*** MATERIAL TO PROCESS

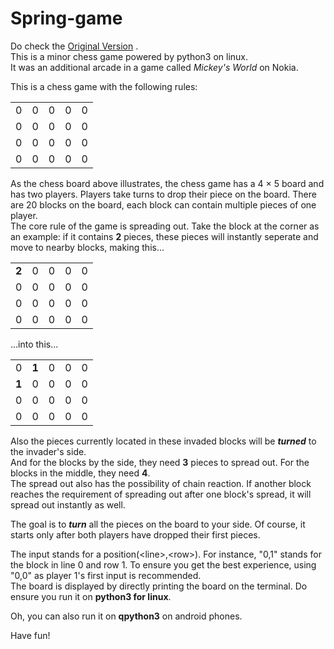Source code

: # Spring-game
  Do check the [Original Version](https://github.com/Narukara/unnamed_chess) .  
  This is a minor chess game powered by python3 on linux.  
  It was an additional arcade in a game called *Mickey's World* on Nokia.  
  
  This is a chess game with the following rules:  

|  |  |  |  |  |
| - | - | - | - | - |
| 0 | 0 | 0 | 0 | 0 |
| 0 | 0 | 0 | 0 | 0 |
| 0 | 0 | 0 | 0 | 0 |
| 0 | 0 | 0 | 0 | 0 |

  As the chess board above illustrates, the chess game has a 4 × 5 board and has two players. Players take turns to drop their piece on the board. There are 20 blocks on the board, each block can contain multiple pieces of one player.  
The core rule of the game is spreading out. Take the block at the corner as an example: if it contains **2** pieces, these pieces will instantly seperate and move to nearby blocks, making this...

|  |  |  |  |  |
| - | - | - | - | - |
| **2** | 0 | 0 | 0 | 0 |
| 0 | 0 | 0 | 0 | 0 |
| 0 | 0 | 0 | 0 | 0 |
| 0 | 0 | 0 | 0 | 0 |

  ...into this...

|  |  |  |  |  |
| - | - | - | - | - |
| 0 | **1** | 0 | 0 | 0 |
| **1** | 0 | 0 | 0 | 0 |
| 0 | 0 | 0 | 0 | 0 |
| 0 | 0 | 0 | 0 | 0 |

  Also the pieces currently located in these invaded blocks will be ***turned*** to the invader's side.  
And for the blocks by the side, they need **3** pieces to spread out. For the blocks in the middle, they need **4**.  
  The spread out also has the possibility of chain reaction. If another block reaches the requirement of spreading out after one block's spread, it will spread out instantly as well.

  The goal is to ***turn*** all the pieces on the board to your side. Of course, it starts only after both players have dropped their first pieces.  

  The input stands for a position(\<line\>,\<row\>). For instance, "0,1" stands for the block in line 0 and row 1. To ensure you get the best experience, using "0,0" as player 1's first input is recommended.  
  The board is displayed by directly printing the board on the terminal. Do ensure you run it on **python3 for linux**.  
  
  Oh, you can also run it on **qpython3** on android phones.   
  
  Have fun!
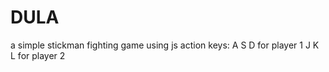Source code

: # DULA
a simple stickman fighting game using js
action keys: A S D for player 1
             J K L for player 2
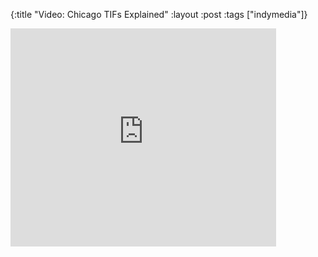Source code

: {:title "Video: Chicago TIFs Explained"
:layout :post
:tags  ["indymedia"]}

<iframe width="425" height="349" src="http://www.youtube.com/embed/mcSvLRqDKdY" frameborder="0" allowfullscreen></iframe>
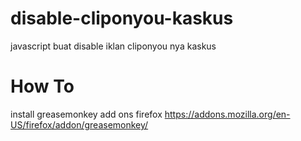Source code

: # disable-cliponyou-kaskus
javascript buat disable iklan cliponyou nya kaskus

# How To

install greasemonkey  add ons firefox https://addons.mozilla.org/en-US/firefox/addon/greasemonkey/


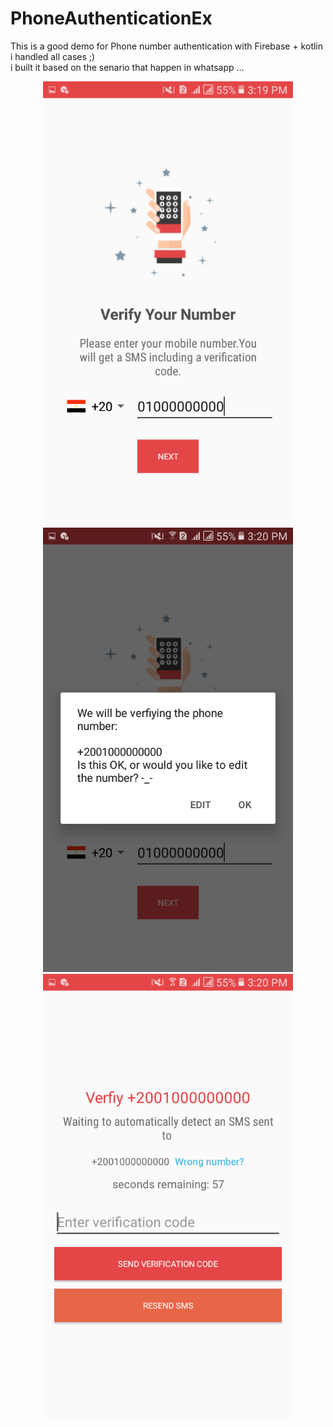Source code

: # PhoneAuthenticationEx
This is a good demo for Phone number authentication with Firebase + kotlin
<br>i handled all cases ;)
<br>i built it based on the senario that happen in whatsapp ...

<div align="center">
    <img src="/ScreenShot/Screenshot_20190331-151957.png" width="400px"</img> 
    <img src="/ScreenShot/Screenshot_20190331-152031.png" width="400px"</img> 
    <img src="/ScreenShot/Screenshot_20190331-152035.png" width="400px"</img> 
</div>
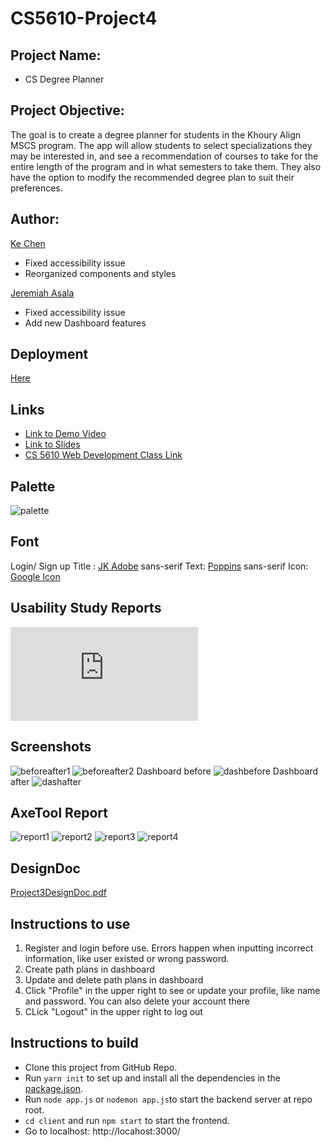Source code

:# CS5610-Project4
## Project Name: 
- CS Degree Planner

## Project Objective: 
The goal is to create a degree planner for students in the Khoury Align MSCS program. The app will allow students to select specializations they may be interested in, and see a recommendation of courses to take for the entire length of the program and in what semesters to take them. They also have the option to modify the recommended degree plan to suit their preferences.

## Author:
[Ke Chen](https://kechen97.github.io/)
- Fixed accessibility issue
- Reorganized components and styles

[Jeremiah Asala](https://jerryasala.github.io/)
- Fixed accessibility issue
- Add new Dashboard features


## Deployment 
[Here](https://csdegree-planner.herokuapp.com/)


## Links
- [Link to Demo Video](https://drive.google.com/file/d/1Tb0Oz4vOjgJqKqqF5NUvHwfOCFkiO3OH/view?usp=share_link) 
- [Link to Slides](https://docs.google.com/presentation/d/125DEhiiGFAGgeMK6UxllhF_ZTRJBRE0_m3tbAw3cngQ/edit#slide=id.g1596b0566c4_0_63)
- [CS 5610 Web Development Class Link](https://johnguerra.co/classes/webDevelopment_fall_2022/)

## Palette
![palette](https://github.com/KeChen97/CSDegreePlanner/blob/main/Proj4Screenshots/palette.png?raw=true)

## Font
Login/ Sign up Title : [JK Adobe](https://fonts.cdnfonts.com/css/jk-abode)  sans-serif
Text: [Poppins](https://fonts.googleapis.com/css2?family=Poppins&amp;display=swap)  sans-serif 
Icon: [Google Icon](fonts.google.com/icons)

## Usability Study Reports
![Usability Study Reports](https://github.com/KeChen97/CSDegreePlanner/blob/main/Usability%20Study%20Reports.pdf)

## Screenshots
![beforeafter1](https://github.com/KeChen97/CSDegreePlanner/blob/main/Proj4Screenshots/beforeafter1.png?raw=true)
![beforeafter2](https://github.com/KeChen97/CSDegreePlanner/blob/main/Proj4Screenshots/beforeafter2.png?raw=true)
Dashboard before
![dashbefore](https://github.com/KeChen97/CSDegreePlanner/blob/main/Proj3Screenshots/dashbefore.png?raw=true)
Dashboard after
![dashafter](https://github.com/KeChen97/CSDegreePlanner/blob/main/Proj4Screenshots/WX20221212-133026@2x.png?raw=true)

## AxeTool Report
![report1](https://github.com/KeChen97/CSDegreePlanner/blob/main/AxeReport/report1.png)
![report2](https://github.com/KeChen97/CSDegreePlanner/blob/main/AxeReport/report2.png)
![report3](https://github.com/KeChen97/CSDegreePlanner/blob/main/AxeReport/report3.png)
![report4](https://github.com/KeChen97/CSDegreePlanner/blob/main/AxeReport/report4.png)



## DesignDoc
[Project3DesignDoc.pdf](https://github.com/KeChen97/CS5610-Project3/blob/main/Project3DesignDoc.pdf)

## Instructions to use
1. Register and login before use. Errors happen when inputting incorrect information, like user existed or wrong password.
2. Create path plans in dashboard
3. Update and delete path plans in dashboard
4. Click "Profile" in the upper right to see or update your profile, like name and password. You can also delete your account there
5. CLick "Logout" in the upper right to log out

## Instructions to build
- Clone this project from GitHub Repo.
- Run `yarn init` to set up and install all the dependencies in the [package.json](https://github.com/KeChen97/CS5610Project2/blob/main/package.json).
- Run `node app.js` or `nodemon app.js`to start the backend server at repo root.
- `cd client` and run `npm start` to start the frontend.
- Go to localhost: http://locahost:3000/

******

EXERCISE GOAL » All lines above containing the string "main": copy each one.

RESPONSE TO THIS TASK »
![palette](https://github.com/KeChen97/CSDegreePlanner/blob/main/Proj4Screenshots/palette.png?raw=true)
![Usability Study Reports](https://github.com/KeChen97/CSDegreePlanner/blob/main/Usability%20Study%20Reports.pdf)
![beforeafter1](https://github.com/KeChen97/CSDegreePlanner/blob/main/Proj4Screenshots/beforeafter1.png?raw=true)
![beforeafter2](https://github.com/KeChen97/CSDegreePlanner/blob/main/Proj4Screenshots/beforeafter2.png?raw=true)
![dashbefore](https://github.com/KeChen97/CSDegreePlanner/blob/main/Proj3Screenshots/dashbefore.png?raw=true)
![dashafter](https://github.com/KeChen97/CSDegreePlanner/blob/main/Proj4Screenshots/WX20221212-133026@2x.png?raw=true)
![report1](https://github.com/KeChen97/CSDegreePlanner/blob/main/AxeReport/report1.png)
![report2](https://github.com/KeChen97/CSDegreePlanner/blob/main/AxeReport/report2.png)
![report3](https://github.com/KeChen97/CSDegreePlanner/blob/main/AxeReport/report3.png)
![report4](https://github.com/KeChen97/CSDegreePlanner/blob/main/AxeReport/report4.png)
[Project3DesignDoc.pdf](https://github.com/KeChen97/CS5610-Project3/blob/main/Project3DesignDoc.pdf)
- Run `yarn init` to set up and install all the dependencies in the [package.json](https://github.com/KeChen97/CS5610Project2/blob/main/package.json).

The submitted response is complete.